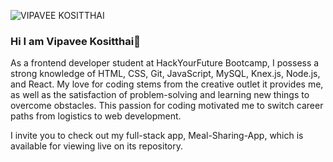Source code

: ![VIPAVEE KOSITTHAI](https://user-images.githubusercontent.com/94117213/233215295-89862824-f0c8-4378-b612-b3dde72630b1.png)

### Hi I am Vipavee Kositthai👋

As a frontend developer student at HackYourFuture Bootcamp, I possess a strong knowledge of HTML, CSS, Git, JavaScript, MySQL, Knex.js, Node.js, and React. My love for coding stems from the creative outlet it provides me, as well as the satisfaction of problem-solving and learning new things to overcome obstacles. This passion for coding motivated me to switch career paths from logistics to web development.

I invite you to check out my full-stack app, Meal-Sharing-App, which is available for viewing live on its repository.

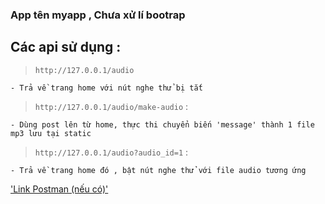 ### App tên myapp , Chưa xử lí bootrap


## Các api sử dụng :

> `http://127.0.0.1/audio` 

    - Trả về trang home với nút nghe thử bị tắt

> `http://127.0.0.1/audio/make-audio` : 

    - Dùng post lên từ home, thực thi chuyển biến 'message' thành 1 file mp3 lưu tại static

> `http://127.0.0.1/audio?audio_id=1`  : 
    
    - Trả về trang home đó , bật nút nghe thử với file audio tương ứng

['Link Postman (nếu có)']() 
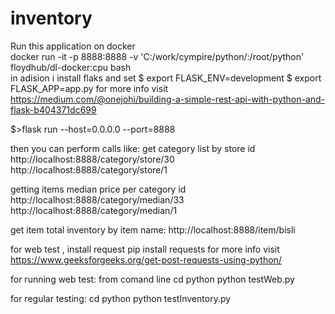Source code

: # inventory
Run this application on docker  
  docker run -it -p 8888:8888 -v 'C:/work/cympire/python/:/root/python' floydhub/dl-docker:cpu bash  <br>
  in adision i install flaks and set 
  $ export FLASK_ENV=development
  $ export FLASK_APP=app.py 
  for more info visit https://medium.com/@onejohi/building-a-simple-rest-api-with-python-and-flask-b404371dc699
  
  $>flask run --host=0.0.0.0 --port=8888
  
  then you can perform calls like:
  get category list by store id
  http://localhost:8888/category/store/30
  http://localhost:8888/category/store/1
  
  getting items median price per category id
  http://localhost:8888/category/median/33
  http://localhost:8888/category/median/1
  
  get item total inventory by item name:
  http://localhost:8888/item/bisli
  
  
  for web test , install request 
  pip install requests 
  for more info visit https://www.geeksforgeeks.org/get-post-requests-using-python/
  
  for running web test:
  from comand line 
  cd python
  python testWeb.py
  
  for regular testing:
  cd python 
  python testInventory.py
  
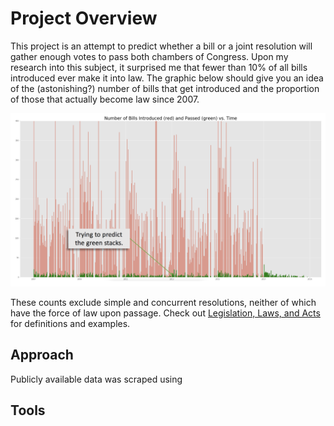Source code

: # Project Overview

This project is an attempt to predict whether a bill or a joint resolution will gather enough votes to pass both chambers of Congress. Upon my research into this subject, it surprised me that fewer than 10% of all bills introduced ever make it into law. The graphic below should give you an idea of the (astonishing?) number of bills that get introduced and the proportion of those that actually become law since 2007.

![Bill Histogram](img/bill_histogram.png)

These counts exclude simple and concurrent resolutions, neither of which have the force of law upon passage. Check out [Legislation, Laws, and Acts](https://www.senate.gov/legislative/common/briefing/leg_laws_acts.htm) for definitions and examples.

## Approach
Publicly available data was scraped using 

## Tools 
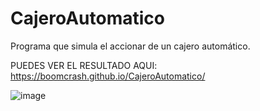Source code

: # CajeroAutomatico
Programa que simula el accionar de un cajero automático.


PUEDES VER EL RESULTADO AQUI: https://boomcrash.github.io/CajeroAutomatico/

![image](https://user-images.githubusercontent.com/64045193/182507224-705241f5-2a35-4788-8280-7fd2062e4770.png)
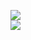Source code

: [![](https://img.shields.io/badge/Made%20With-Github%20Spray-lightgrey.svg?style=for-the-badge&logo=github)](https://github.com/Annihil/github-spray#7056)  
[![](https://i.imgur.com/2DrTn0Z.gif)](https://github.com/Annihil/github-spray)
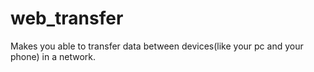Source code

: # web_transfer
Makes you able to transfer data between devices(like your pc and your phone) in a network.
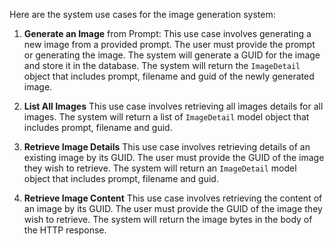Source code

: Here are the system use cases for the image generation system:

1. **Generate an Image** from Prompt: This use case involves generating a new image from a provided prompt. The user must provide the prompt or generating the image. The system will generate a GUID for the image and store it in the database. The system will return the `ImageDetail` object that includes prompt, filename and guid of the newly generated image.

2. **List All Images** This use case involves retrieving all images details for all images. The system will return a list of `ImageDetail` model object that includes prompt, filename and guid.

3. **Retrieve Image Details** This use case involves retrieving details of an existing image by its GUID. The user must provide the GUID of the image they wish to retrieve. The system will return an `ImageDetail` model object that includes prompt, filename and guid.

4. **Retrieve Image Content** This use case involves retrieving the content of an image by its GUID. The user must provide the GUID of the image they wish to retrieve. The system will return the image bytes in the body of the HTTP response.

The problem – An exact copy of all the entries above is required, with every picture left out.

Answer to this exercise –
Source code

: ![VIPAVEE KOSITTHAI](https://user-images.githubusercontent.com/94117213/233215295-89862824-f0c8-4378-b612-b3dde72630b1.png)

### Hi I am Vipavee Kositthai👋

As a frontend developer student at HackYourFuture Bootcamp, I possess a strong knowledge of HTML, CSS, Git, JavaScript, MySQL, Knex.js, Node.js, and React. My love for coding stems from the creative outlet it provides me, as well as the satisfaction of problem-solving and learning new things to overcome obstacles. This passion for coding motivated me to switch career paths from logistics to web development.

I invite you to check out my full-stack app, Meal-Sharing-App, which is available for viewing live on its repository.

 ### App tên myapp , Chưa xử lí bootrap


## Các api sử dụng :

> `http://127.0.0.1/audio` 

    - Trả về trang home với nút nghe thử bị tắt

> `http://127.0.0.1/audio/make-audio` : 

    - Dùng post lên từ home, thực thi chuyển biến 'message' thành 1 file mp3 lưu tại static

> `http://127.0.0.1/audio?audio_id=1`  : 
    
    - Trả về trang home đó , bật nút nghe thử với file audio tương ứng

['Link Postman (nếu có)']() 
Source code

: # inventory
Run this application on docker  
  docker run -it -p 8888:8888 -v 'C:/work/cympire/python/:/root/python' floydhub/dl-docker:cpu bash  <br>
  in adision i install flaks and set 
  $ export FLASK_ENV=development
  $ export FLASK_APP=app.py 
  for more info visit https://medium.com/@onejohi/building-a-simple-rest-api-with-python-and-flask-b404371dc699
  
  $>flask run --host=0.0.0.0 --port=8888
  
  then you can perform calls like:
  get category list by store id
  http://localhost:8888/category/store/30
  http://localhost:8888/category/store/1
  
  getting items median price per category id
  http://localhost:8888/category/median/33
  http://localhost:8888/category/median/1
  
  get item total inventory by item name:
  http://localhost:8888/item/bisli
  
  
  for web test , install request 
  pip install requests 
  for more info visit https://www.geeksforgeeks.org/get-post-requests-using-python/
  
  for running web test:
  from comand line 
  cd python
  python testWeb.py
  
  for regular testing:
  cd python 
  python testInventory.py
  
Source code

: # Project Overview

This project is an attempt to predict whether a bill or a joint resolution will gather enough votes to pass both chambers of Congress. Upon my research into this subject, it surprised me that fewer than 10% of all bills introduced ever make it into law. The graphic below should give you an idea of the (astonishing?) number of bills that get introduced and the proportion of those that actually become law since 2007.

![Bill Histogram](img/bill_histogram.png)

These counts exclude simple and concurrent resolutions, neither of which have the force of law upon passage. Check out [Legislation, Laws, and Acts](https://www.senate.gov/legislative/common/briefing/leg_laws_acts.htm) for definitions and examples.

## Approach
Publicly available data was scraped using 

## Tools 
Source code

: # CajeroAutomatico
Programa que simula el accionar de un cajero automático.


PUEDES VER EL RESULTADO AQUI: https://boomcrash.github.io/CajeroAutomatico/

![image](https://user-images.githubusercontent.com/64045193/182507224-705241f5-2a35-4788-8280-7fd2062e4770.png)
Source code

: [![](https://img.shields.io/badge/Made%20With-Github%20Spray-lightgrey.svg?style=for-the-badge&logo=github)](https://github.com/Annihil/github-spray#7056)  
[![](https://i.imgur.com/2DrTn0Z.gif)](https://github.com/Annihil/github-spray)
Source code

: # web_transfer
Makes you able to transfer data between devices(like your pc and your phone) in a network.
Source code

: Here are the system use cases for the image generation system:

1. **Generate an Image** from Prompt: This use case involves generating a new image from a provided prompt. The user must provide the prompt or generating the image. The system will generate a GUID for the image and store it in the database. The system will return the `ImageDetail` object that includes prompt, filename and guid of the newly generated image.

2. **List All Images** This use case involves retrieving all images details for all images. The system will return a list of `ImageDetail` model object that includes prompt, filename and guid.

3. **Retrieve Image Details** This use case involves retrieving details of an existing image by its GUID. The user must provide the GUID of the image they wish to retrieve. The system will return an `ImageDetail` model object that includes prompt, filename and guid.

4. **Retrieve Image Content** This use case involves retrieving the content of an image by its GUID. The user must provide the GUID of the image they wish to retrieve. The system will return the image bytes in the body of the HTTP response.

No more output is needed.